Our Enterprising Third Sector Action Plan (2008-11) has established the support structure, including business advice and training to help the third sector bid effectively for public sector contracts, that has allowed many organisations to grow in recent challenging economic times.

We’ve provided considerable direct investment in the sector over the last three years. The Scottish Investment Fund – providing a mix of grants and loans – has funded 40 of Scotland’s leading social enterprises, including Kibble Education and Care, Recycle Fife and Cornerstone Community Care. Our Third Sector Enterprise Fund has supported 186 third sector organisations to develop innovative ways to improve their performance, to develop their products and services, and ultimately to deliver better outcomes for their clients and customers. And through the Social Entrepreneurs Fund, we’ve invested in the next generation of social enterprises including the multi award-winning Glitter Beach.

This support has been well-received by Scotland’s social enterprise sector. At the ‘Realising Potential – next steps for social enterprise in Scotland’ conference, held in September, it was gratifying to hear from the stage that Scotland has a world-leading social enterprise strategy.

New contracts
We are currently tendering for a new contract to provide business support to the sector and will shortly be putting out to tender a contract to work with public bodies to help them understand how they can maximise social benefit through, for example, use of Community Benefit clauses.
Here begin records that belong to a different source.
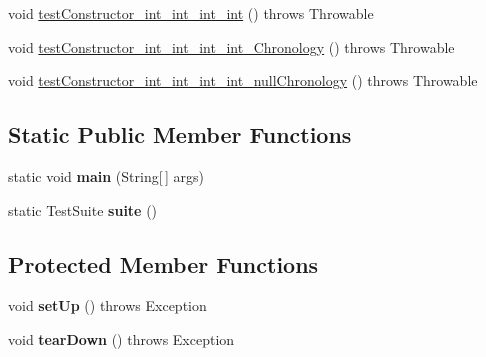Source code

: \begin{DoxyCompactItemize}
void \hyperlink{classorg_1_1joda_1_1time_1_1_test_time_of_day___constructors_ae5379b649ef01be5472425f23622ff51}{test\-Constructor\-\_\-int\-\_\-int\-\_\-int\-\_\-int} ()  throws Throwable 
\item 
void \hyperlink{classorg_1_1joda_1_1time_1_1_test_time_of_day___constructors_a86e507d568fd8eff1790036bbb46d139}{test\-Constructor\-\_\-int\-\_\-int\-\_\-int\-\_\-int\-\_\-\-Chronology} ()  throws Throwable 
\item 
void \hyperlink{classorg_1_1joda_1_1time_1_1_test_time_of_day___constructors_a0de34fde8899b3ae0ee0aec1a649e2d3}{test\-Constructor\-\_\-int\-\_\-int\-\_\-int\-\_\-int\-\_\-null\-Chronology} ()  throws Throwable 
\end{DoxyCompactItemize}
\subsection*{Static Public Member Functions}
\begin{DoxyCompactItemize}
\item 
\hypertarget{classorg_1_1joda_1_1time_1_1_test_time_of_day___constructors_afdfc3372629de7241db4aa1638bef7f2}{static void {\bfseries main} (String\mbox{[}$\,$\mbox{]} args)}\label{classorg_1_1joda_1_1time_1_1_test_time_of_day___constructors_afdfc3372629de7241db4aa1638bef7f2}

\item 
\hypertarget{classorg_1_1joda_1_1time_1_1_test_time_of_day___constructors_ad099fd8693be78c61d66a766a6b7f99f}{static Test\-Suite {\bfseries suite} ()}\label{classorg_1_1joda_1_1time_1_1_test_time_of_day___constructors_ad099fd8693be78c61d66a766a6b7f99f}

\end{DoxyCompactItemize}
\subsection*{Protected Member Functions}
\begin{DoxyCompactItemize}
\item 
\hypertarget{classorg_1_1joda_1_1time_1_1_test_time_of_day___constructors_a06b771168c45ae52abcb22f3c7f7b29b}{void {\bfseries set\-Up} ()  throws Exception }\label{classorg_1_1joda_1_1time_1_1_test_time_of_day___constructors_a06b771168c45ae52abcb22f3c7f7b29b}

\item 
\hypertarget{classorg_1_1joda_1_1time_1_1_test_time_of_day___constructors_abf782917591bac7a2ee8c8d289676792}{void {\bfseries tear\-Down} ()  throws Exception }\label{classorg_1_1joda_1_1time_1_1_test_time_of_day___constructors_abf782917591bac7a2ee8c8d289676792}

\end{DoxyCompactItemize}


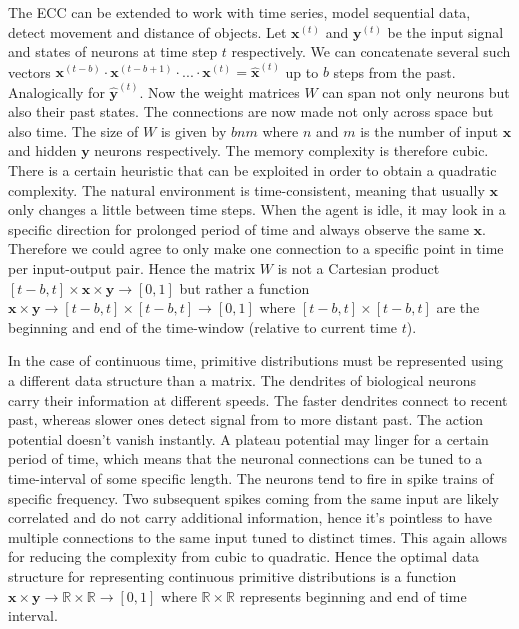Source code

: \documentclass[12pt]{article}
\begin{document}
The ECC can be extended to work with time series, model sequential data, detect movement and distance of objects. Let $\boldsymbol{x}^{(t)}$ and $\boldsymbol{y}^{(t)}$ be the input signal and states of neurons at time step $t$ respectively. We can concatenate several such vectors $\boldsymbol{x}^{(t-b)}\cdot \boldsymbol{x}^{(t-b+1) }\cdot ...\cdot\boldsymbol{x}^{(t)}=\boldsymbol{\hat{x}}^{(t)}$ up to $b$ steps from the past. Analogically for $\boldsymbol{\hat{y}}^{(t)}$. Now the weight matrices $W$ can span not only neurons but also their past states. The connections are now made not only across space but also time. The size of $W$ is given by $bnm$ where $n$ and $m$ is the number of input $\boldsymbol{x}$ and hidden $\boldsymbol{y}$ neurons respectively. The memory complexity is therefore cubic. There is a certain heuristic that can be exploited in order to obtain a quadratic complexity. The natural environment is time-consistent, meaning that usually $\boldsymbol{x}$ only changes a little between time steps. When the agent is idle, it may look in a specific direction for prolonged period of time and always observe the same $\boldsymbol{x}$. Therefore we could agree to only make one connection to a specific point in time per input-output pair. Hence the matrix $W$ is not a Cartesian product $[t-b,t] \times \boldsymbol{x} \times \boldsymbol{y} \rightarrow [0,1]$  but rather a function $\boldsymbol{x} \times \boldsymbol{y} \rightarrow [t-b,t] \times [t-b,t] \rightarrow [0,1]$ where $[t-b,t] \times [t-b,t]$ are the beginning and end of the time-window (relative to current time $t$).

In the case of continuous time, primitive distributions must be represented using a different data structure than a matrix. The dendrites of biological neurons carry their information at different speeds. The faster dendrites connect to recent past, whereas slower ones detect signal from to more distant past. The action potential doesn't vanish instantly. A plateau potential may linger for a certain period of time, which means that the neuronal connections can be tuned to a time-interval of some specific length. The neurons tend to fire in spike trains of specific frequency. Two subsequent spikes coming from the same input are likely correlated and do not carry additional information, hence it's pointless to have multiple connections to the same input tuned to distinct times. This again allows for reducing the complexity from cubic to quadratic. Hence the optimal data structure for representing continuous primitive distributions is a function $\boldsymbol{x} \times \boldsymbol{y} \rightarrow \mathbb{R} \times \mathbb{R} \rightarrow [0,1]$ where $\mathbb{R} \times \mathbb{R}$ represents beginning and end of time interval.
\end{document}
We will also continue our work developing Scotland’s 32 local third sector interfaces. Each plays a key role in representing the third sector in their area and will be a key building block for ensuring that social enterprises are able to play a full role in the design and delivery of services in Scotland.

We do look with interest at what is happening elsewhere. As social enterprise policy is devolved, the impact of May’s UK parliamentary election has not been huge in Scotland, but there are elements of the Big Society that resonate here. We are keen that people in Scotland feel closer to the services that are delivered for them and that users and their representatives have an input to service design. Our work around public-social partnerships builds on this – I’m looking forward to the public and third sectors working much more closely together in future. Forthcoming plans, including the £70 million Change Fund for social care services, will help this to happen.

We look with interest at developments like Social Impact Bonds. There is real benefit in linking funding to results and I’m keen that we look at as many different ways of attracting investment into the sector as possible.

The Scottish government is committed to enhancing the role of social enterprises in service delivery. Established organisations such as the Wise Group have demonstrated that they can deliver very large contracts. We are also attracting new social enterprises to Scotland. I was very honoured to be at the launch of Specialisterne in Glasgow in August – an incredible organisation that provides real work experience for autistic people. The Scottish government invested in Specialisterne through the Scottish Investment Fund.

We are determined to build on the strong foundations we have put in place to create an environment in which social enterprise can thrive.